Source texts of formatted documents
*** Begin section ***

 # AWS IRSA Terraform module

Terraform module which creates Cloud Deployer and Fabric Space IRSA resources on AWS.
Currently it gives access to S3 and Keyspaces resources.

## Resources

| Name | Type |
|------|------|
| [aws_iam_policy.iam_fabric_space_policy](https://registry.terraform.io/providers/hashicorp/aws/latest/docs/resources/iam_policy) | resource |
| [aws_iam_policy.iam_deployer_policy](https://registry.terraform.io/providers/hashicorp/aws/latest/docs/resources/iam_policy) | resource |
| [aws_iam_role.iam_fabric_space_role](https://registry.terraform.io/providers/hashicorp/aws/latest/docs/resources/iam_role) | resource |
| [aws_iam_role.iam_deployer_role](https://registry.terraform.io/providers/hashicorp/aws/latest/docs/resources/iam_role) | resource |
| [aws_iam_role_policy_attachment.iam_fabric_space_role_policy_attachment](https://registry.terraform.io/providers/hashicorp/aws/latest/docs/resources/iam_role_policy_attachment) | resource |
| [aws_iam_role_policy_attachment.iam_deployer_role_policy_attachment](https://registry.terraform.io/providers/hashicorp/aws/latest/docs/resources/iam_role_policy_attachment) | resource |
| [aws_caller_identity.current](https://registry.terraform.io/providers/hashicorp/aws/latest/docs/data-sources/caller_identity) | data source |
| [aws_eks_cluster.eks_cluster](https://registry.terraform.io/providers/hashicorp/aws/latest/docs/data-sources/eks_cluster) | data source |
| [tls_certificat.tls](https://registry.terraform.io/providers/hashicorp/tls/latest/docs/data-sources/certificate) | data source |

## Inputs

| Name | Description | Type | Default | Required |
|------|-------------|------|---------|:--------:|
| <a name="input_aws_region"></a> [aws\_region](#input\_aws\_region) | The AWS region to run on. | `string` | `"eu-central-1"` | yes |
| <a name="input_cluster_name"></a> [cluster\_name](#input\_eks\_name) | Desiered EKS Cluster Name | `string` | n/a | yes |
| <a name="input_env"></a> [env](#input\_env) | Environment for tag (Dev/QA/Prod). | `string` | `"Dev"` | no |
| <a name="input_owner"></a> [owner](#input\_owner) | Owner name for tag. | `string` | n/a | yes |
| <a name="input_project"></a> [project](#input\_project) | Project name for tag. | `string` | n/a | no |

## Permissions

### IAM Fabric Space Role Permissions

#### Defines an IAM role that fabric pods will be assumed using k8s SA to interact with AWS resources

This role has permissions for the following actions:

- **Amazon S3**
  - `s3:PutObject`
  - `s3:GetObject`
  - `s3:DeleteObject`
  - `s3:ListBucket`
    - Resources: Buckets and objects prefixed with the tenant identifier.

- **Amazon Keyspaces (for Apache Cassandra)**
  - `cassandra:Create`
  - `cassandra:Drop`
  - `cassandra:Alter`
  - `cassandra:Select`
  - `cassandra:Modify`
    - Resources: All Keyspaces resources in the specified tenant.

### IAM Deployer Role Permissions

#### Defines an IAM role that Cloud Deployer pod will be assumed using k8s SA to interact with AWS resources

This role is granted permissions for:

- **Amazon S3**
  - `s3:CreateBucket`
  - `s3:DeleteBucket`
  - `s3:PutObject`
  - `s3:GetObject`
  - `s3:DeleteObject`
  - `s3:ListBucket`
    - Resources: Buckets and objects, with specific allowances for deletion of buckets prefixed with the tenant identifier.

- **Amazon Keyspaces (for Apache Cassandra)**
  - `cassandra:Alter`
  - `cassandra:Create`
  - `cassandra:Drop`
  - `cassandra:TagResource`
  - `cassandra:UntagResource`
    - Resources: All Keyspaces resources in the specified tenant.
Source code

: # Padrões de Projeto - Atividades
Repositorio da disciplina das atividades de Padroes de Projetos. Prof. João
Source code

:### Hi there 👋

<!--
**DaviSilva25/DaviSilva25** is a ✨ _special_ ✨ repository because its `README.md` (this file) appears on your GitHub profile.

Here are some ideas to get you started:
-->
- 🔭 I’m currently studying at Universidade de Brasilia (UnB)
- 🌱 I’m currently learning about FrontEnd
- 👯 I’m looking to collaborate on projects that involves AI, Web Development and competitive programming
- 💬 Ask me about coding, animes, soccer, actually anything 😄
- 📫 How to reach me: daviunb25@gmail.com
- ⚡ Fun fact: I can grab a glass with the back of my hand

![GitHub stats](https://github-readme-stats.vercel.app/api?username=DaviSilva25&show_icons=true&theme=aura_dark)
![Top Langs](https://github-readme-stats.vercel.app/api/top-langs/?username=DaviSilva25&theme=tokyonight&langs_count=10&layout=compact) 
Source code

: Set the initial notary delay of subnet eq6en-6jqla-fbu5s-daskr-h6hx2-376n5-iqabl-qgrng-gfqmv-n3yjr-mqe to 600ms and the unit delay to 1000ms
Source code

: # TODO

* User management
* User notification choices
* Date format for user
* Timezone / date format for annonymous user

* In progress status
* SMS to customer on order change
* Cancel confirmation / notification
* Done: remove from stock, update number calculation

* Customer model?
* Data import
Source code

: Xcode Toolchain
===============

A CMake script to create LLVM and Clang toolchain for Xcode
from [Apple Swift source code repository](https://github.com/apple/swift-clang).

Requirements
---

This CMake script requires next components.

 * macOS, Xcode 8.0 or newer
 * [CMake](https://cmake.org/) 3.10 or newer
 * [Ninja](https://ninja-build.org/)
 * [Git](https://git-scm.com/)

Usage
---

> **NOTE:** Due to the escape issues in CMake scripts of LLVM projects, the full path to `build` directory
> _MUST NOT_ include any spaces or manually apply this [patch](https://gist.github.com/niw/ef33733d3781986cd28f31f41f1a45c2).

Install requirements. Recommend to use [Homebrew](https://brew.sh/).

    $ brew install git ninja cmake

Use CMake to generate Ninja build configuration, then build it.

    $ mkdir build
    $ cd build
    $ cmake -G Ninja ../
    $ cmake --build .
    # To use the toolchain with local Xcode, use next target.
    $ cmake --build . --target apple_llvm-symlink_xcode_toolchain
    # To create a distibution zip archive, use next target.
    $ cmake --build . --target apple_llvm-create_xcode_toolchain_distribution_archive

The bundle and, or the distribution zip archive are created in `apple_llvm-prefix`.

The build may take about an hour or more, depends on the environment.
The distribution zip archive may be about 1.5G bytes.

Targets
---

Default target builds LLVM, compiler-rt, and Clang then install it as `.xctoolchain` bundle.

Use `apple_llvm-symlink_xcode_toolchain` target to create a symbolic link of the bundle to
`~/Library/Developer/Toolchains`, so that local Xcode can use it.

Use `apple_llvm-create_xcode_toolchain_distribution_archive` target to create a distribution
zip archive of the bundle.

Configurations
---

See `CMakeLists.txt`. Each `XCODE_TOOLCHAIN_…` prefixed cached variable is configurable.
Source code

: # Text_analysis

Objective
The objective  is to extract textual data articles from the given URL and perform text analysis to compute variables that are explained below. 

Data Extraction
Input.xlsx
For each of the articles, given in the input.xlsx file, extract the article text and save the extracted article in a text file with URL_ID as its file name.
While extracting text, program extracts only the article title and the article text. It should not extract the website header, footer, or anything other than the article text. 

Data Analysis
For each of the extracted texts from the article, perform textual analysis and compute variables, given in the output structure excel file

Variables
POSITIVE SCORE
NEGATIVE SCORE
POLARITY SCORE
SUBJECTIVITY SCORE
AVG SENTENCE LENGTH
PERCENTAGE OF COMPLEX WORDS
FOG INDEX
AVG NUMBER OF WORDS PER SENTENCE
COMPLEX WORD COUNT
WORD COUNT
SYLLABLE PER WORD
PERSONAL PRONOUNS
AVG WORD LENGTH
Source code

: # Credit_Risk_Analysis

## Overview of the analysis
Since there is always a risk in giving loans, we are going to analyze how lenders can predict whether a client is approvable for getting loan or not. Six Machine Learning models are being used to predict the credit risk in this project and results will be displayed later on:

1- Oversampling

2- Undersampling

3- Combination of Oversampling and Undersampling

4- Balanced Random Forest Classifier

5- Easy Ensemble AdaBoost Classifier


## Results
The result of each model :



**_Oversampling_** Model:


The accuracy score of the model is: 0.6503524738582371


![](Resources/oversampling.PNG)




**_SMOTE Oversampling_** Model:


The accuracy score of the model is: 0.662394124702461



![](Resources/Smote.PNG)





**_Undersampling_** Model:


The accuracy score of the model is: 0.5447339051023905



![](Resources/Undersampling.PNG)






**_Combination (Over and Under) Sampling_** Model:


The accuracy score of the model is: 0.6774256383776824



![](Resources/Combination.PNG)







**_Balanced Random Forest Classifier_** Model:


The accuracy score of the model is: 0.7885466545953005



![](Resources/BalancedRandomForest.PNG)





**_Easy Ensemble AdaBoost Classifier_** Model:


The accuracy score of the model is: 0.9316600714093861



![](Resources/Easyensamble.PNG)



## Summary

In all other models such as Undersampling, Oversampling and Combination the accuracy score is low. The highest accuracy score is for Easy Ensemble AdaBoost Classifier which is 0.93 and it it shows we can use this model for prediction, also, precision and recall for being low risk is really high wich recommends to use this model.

*** End section ***

◆ Task description:
Search the records line by line for the word "perform" and copy every line where it appears.

◆ Your solution:
The objective  is to extract textual data articles from the given URL and perform text analysis to compute variables that are explained below. 
For each of the extracted texts from the article, perform textual analysis and compute variables, given in the output structure excel file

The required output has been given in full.